Il suffit de regarder quelques photos insérées par Djian dans la biographie qu’il lui consacre pour se persuader que Kourouma a été une force de la nature. C’était un homme grand, aux larges épaules, initié très jeune à la chasse aux grands fauves devenu sur le tard un écrivain dont la plume acérée a fait de lui un personnage redouté de maints dictateurs africains assoiffés de sang, de pouvoir et d’argent. Djian parle de lui comme de l’“ogre malinké” aux rires fracassants, façon de dire à quel point Kourouma a dévoré la vie à pleines dents.

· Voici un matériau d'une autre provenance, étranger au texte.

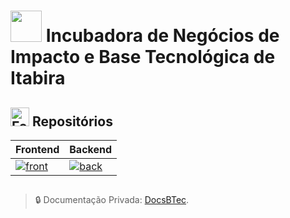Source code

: # <img src="https://github.com/user-attachments/assets/90baf46a-5968-4226-b4fb-4e96ed32aed1" width="50"/> Incubadora de Negócios de Impacto e Base Tecnológica de Itabira

## <img src="https://em-content.zobj.net/source/noto-emoji-animations/344/rocket_1f680.gif" alt="Foguete" width="30"/> Repositórios

<div align="center">

| Frontend | Backend |
|---------------|---------------|
|<a href="https://github.com/Maia-th/BTec"> ![front](https://github.com/user-attachments/assets/77420014-f27c-41c8-9513-cea11015b462)</a> |<a href="https://github.com/Maia-th/SigBTec">![back](https://github.com/user-attachments/assets/59ab88b4-12c0-44b7-b183-3dc12f71c17b)</a> |

</div>

## 
> 🔒 Documentação Privada: [DocsBTec](https://github.com/Maia-th/DocsBTec).
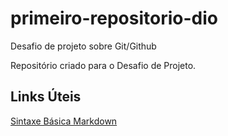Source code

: # primeiro-repositorio-dio
Desafio de projeto sobre Git/Github

Repositório criado para o Desafio de Projeto.

## Links Úteis
[Sintaxe Básica Markdown](https://www.markdownguide.org/getting-started/)
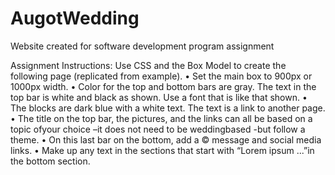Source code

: # AugotWedding
Website created for software development program assignment

Assignment Instructions:
Use CSS and the Box Model to create the following page (replicated from example). 
• Set the main box to 900px or 1000px width.
• Color for the top and bottom bars are gray.  The text in the top bar is white and black as shown.  Use a font that is like that shown.
• The blocks are dark blue with a white text.  The text is a link to another page.
• The title on the top bar, the pictures, and the links can all be based on a topic ofyour choice –it does not need to be weddingbased -but follow a theme.
• On this last bar on the bottom, add a © message and social media links.
• Make up any text in the sections that start with “Lorem ipsum ...”in the bottom section.
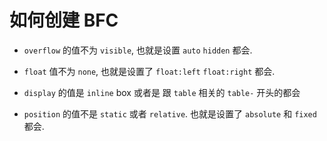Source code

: # 如何创建 BFC

- `overflow` 的值不为 `visible`, 也就是设置 `auto` `hidden` 都会.

- `float` 值不为 `none`, 也就是设置了 `float:left` `float:right` 都会.

- `display` 的值是 `inline` box 或者是 跟 `table` 相关的 `table-` 开头的都会

- `position` 的值不是 `static` 或者 `relative`.  也就是设置了 `absolute` 和 `fixed` 都会.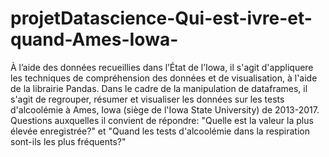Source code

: # projetDatascience-Qui-est-ivre-et-quand-Ames-Iowa-
À l’aide des données recueillies dans l’État de l’Iowa, il s'agit d'appliquere les techniques de compréhension des données et de visualisation, à l'aide de la librairie Pandas.  Dans le cadre de la manipulation de dataframes, il s'agit de regrouper, résumer et visualiser les données sur les tests d'alcoolémie à Ames, Iowa (siège de l'Iowa State University) de 2013-2017. Questions auxquelles il convient de répondre:  "Quelle est la valeur la plus élevée enregistrée?" et "Quand les tests d'alcoolémie dans la respiration sont-ils les plus fréquents?"
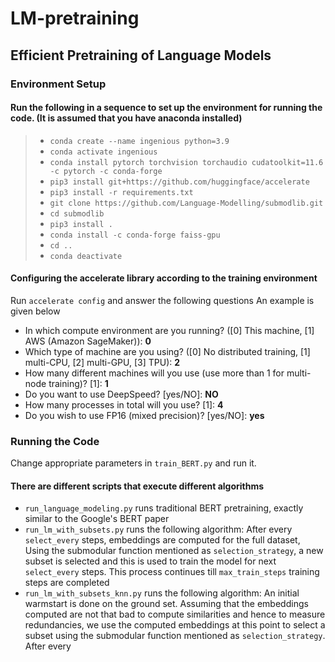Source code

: # LM-pretraining
## Efficient Pretraining of Language Models
### Environment Setup
#### Run the following in a sequence to set up the environment for running the code. (It is assumed that you have anaconda installed)
>- `conda create --name ingenious python=3.9`
>- `conda activate ingenious`
>- `conda install pytorch torchvision torchaudio cudatoolkit=11.6 -c pytorch -c conda-forge`
>- `pip3 install git+https://github.com/huggingface/accelerate`
>- `pip3 install -r requirements.txt`
>- `git clone https://github.com/Language-Modelling/submodlib.git`
>- `cd submodlib`
>- `pip3 install .`
>- `conda install -c conda-forge faiss-gpu`
>- `cd ..`
>- `conda deactivate`
#### Configuring the accelerate library according to the training environment
Run `accelerate config` and answer the following questions
An example is given below
- In which compute environment are you running? ([0] This machine, [1] AWS (Amazon SageMaker)): **0**
- Which type of machine are you using? ([0] No distributed training, [1] multi-CPU, [2] multi-GPU, [3] TPU): **2**
- How many different machines will you use (use more than 1 for multi-node training)? [1]: **1**
- Do you want to use DeepSpeed? [yes/NO]: **NO**
- How many processes in total will you use? [1]: **4**
- Do you wish to use FP16 (mixed precision)? [yes/NO]: **yes**

### Running the Code
Change appropriate parameters in `train_BERT.py` and run it. 

#### There are different scripts that execute different algorithms
- `run_language_modeling.py` runs traditional BERT pretraining, exactly similar to the Google's BERT paper
- `run_lm_with_subsets.py` runs the following algorithm: After every `select_every` steps, embeddings are computed for the full dataset, Using the submodular function mentioned as `selection_strategy`, a new subset is selected and this is used to train the model for next `select_every` steps. This process continues till `max_train_steps` training steps are completed
- `run_lm_with_subsets_knn.py` runs the following algorithm: An initial warmstart is done on the ground set. Assuming that the embeddings computed are not that bad to compute similarities and hence to measure redundancies, we use the computed embeddings at this point to select a subset using the submodular function mentioned as `selection_strategy`. After every 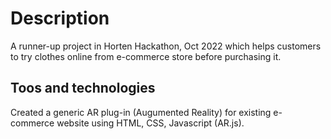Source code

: # Description
A runner-up project in Horten Hackathon, Oct 2022 which helps customers to try clothes online from e-commerce store before purchasing it.

## Toos and technologies
Created a generic AR plug-in (Augumented Reality) for existing e-commerce website using HTML, CSS, Javascript (AR.js).

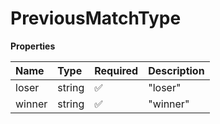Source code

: # PreviousMatchType

**Properties**

| Name   | Type   | Required | Description |
| :----- | :----- | :------- | :---------- |
| loser  | string | ✅       | "loser"     |
| winner | string | ✅       | "winner"    |
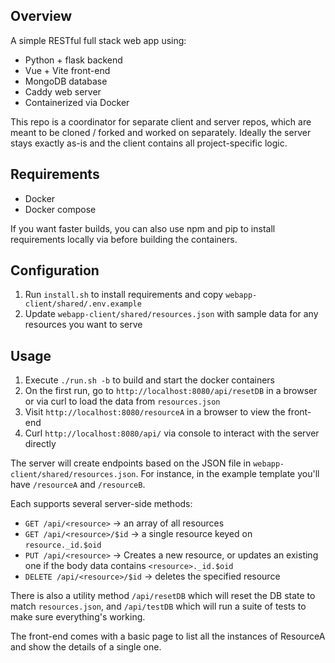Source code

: ## Overview
A simple RESTful full stack web app using:
- Python + flask backend
- Vue + Vite front-end
- MongoDB database
- Caddy web server
- Containerized via Docker

This repo is a coordinator for separate client and server repos, which are
meant to be cloned / forked and worked on separately.  Ideally the server stays
exactly as-is and the client contains all project-specific logic.

## Requirements
- Docker
- Docker compose

If you want faster builds, you can also use npm and pip to install requirements
locally via before building the containers.

## Configuration
1. Run `install.sh` to install requirements and copy `webapp-client/shared/.env.example`
2. Update `webapp-client/shared/resources.json` with sample data for any resources 
   you want to serve

## Usage
1. Execute `./run.sh -b` to build and start the docker containers
2. On the first run, go to `http://localhost:8080/api/resetDB` in a browser or
   via curl to load the data from `resources.json`
3. Visit `http://localhost:8080/resourceA` in a browser to view the front-end
4. Curl `http://localhost:8080/api/` via console to interact with the server directly

The server will create endpoints based on the JSON file in
`webapp-client/shared/resources.json`.  For instance, in the example template
you'll have `/resourceA` and `/resourceB`.  

Each supports several server-side methods:
- `GET /api/<resource>` -> an array of all resources
- `GET /api/<resource>/$id` -> a single resource keyed on `resource._id.$oid`
- `PUT /api/<resource>` -> Creates a new resource, or updates an existing one if the body
  data contains `<resource>._id.$oid`
- `DELETE /api/<resource>/$id` -> deletes the specified resource

There is also a utility method `/api/resetDB` which will reset the DB state to match
`resources.json`, and `/api/testDB` which will run a suite of tests to make sure
everything's working.

The front-end comes with a basic page to list all the instances of ResourceA and show the
details of a single one.
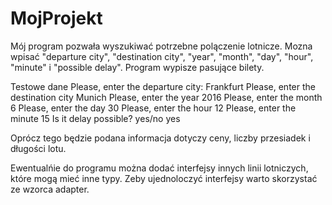 # MojProjekt
Mój program pozwała wyszukiwać potrzebne polączenie lotnicze. Mozna wpisać "departure city", "destination city",
"year", "month", "day", "hour", "minute" i "possible delay". Program wypisze pasujące bilety.

Testowe dane
Please, enter the departure city:
Frankfurt
Please, enter the destination city
Munich
Please, enter the year
2016
Please, enter the month
6
Please, enter the day
30
Please, enter the hour
12
Please, enter the minute
15
Is it delay possible? yes/no
yes

Oprócz tego będzie podana informacja dotyczy ceny, liczby przesiadek i długości lotu.

Ewentualńie do programu można dodać interfejsy innych linii lotniczych, które mogą mieć inne typy. 
Zeby ujednoloczyć interfejsy warto skorzystać ze wzorca adapter.
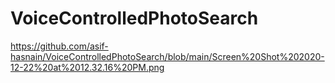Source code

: # VoiceControlledPhotoSearch
https://github.com/asif-hasnain/VoiceControlledPhotoSearch/blob/main/Screen%20Shot%202020-12-22%20at%2012.32.16%20PM.png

Personnalité complexe, difficile à saisir, le jeune Kourouma a été placé très tôt sans qu’il en ait été en quelque façon responsable sous le signe de la dualité. Ainsi, il a eu deux lieux de naissance, ce qui aurait confiné à l’exploit… ou à la supercherie – à moins que les esprits ne s’en soient mêlés – si l’on ne précisait pas qu’en réalité, il est né en 1927 en Guinée, à Togobala, alors que sa carte d’identité mentionne Boundiali en Côte d’Ivoire, là où il a passé son enfance, recueilli par un oncle après que son père eut violenté puis répudié sa mère. Expérience sans doute marquante pour le jeune garçon et qui l’a placé très jeune sous le sceau d’une rupture, d’une séparation, d’un déracinement.

Deux langues en lui : le malinké, sa langue maternelle et le français appris sur les bancs de l’école, langue pour laquelle il n’a pas manifesté de dispositions particulières du moins au départ. Deux croyances aussi : Kourouma aura gardé toute sa vie une certaine confiance dans le fétichisme de sa jeunesse, héritage de son oncle qui l’a élevé et marabout comme ses ancêtres les plus proches. C’est au demeurant la croyance aux esprits qui a fait que Kourouma, à la fin de sa vie, alors qu’il était soigné à Paris pour le diabète, a recouru à des guérisseurs impuissants à le guérir ; croyance qui semble avoir davantage compté pour lui que la religion musulmane à laquelle il appartenait, qu’il a pratiquée moins par conviction que pour ne pas être exclu de sa communauté et dont il a dénoncé régulièrement la vanité des rites. On pense au Voltaire de Zadig, dénonçant les incohérences entre les actes de foi et les principes des religions et les dérives rituelles. Deux cultures : la culture africaine de sa jeunesse passée en Côte d’Ivoire, époque à laquelle il a été témoin de nombreuses scènes qui l’ont placé au cœur des traditions de la société africaine et la culture occidentale aussi bien celle des colonisateurs que celle acquise plus tard en France. Deux carrières menées en parallèle. Le jour, celle d’actuaire des assurances fort réussie et qui a parfaitement convenu à son esprit épris de rationalité mathématique ; la nuit, celle d’écrivain moins linéaire et plus tumultueuse. Mais une seule épouse, Christiane, une Française qu’il a rencontrée à Lyon lorsqu’il faisait ses études et qui l’a toujours soutenu dans les moments parfois troubles et difficiles qu’il a traversés du fait de ses prises de position politique pas forcément du goût du pouvoir ivoirien, en particulier de celui qu’il a appelé dans ses romans l’homme au “totem caïman” Houphouët Boigny. Bref, on comprend aisément qu’avec un tel cocktail d’influences, il n’ait pas été aisé pour Kourouma de savoir vraiment qui il était et plus encore de trouver sa voix/voie en tant qu’écrivain.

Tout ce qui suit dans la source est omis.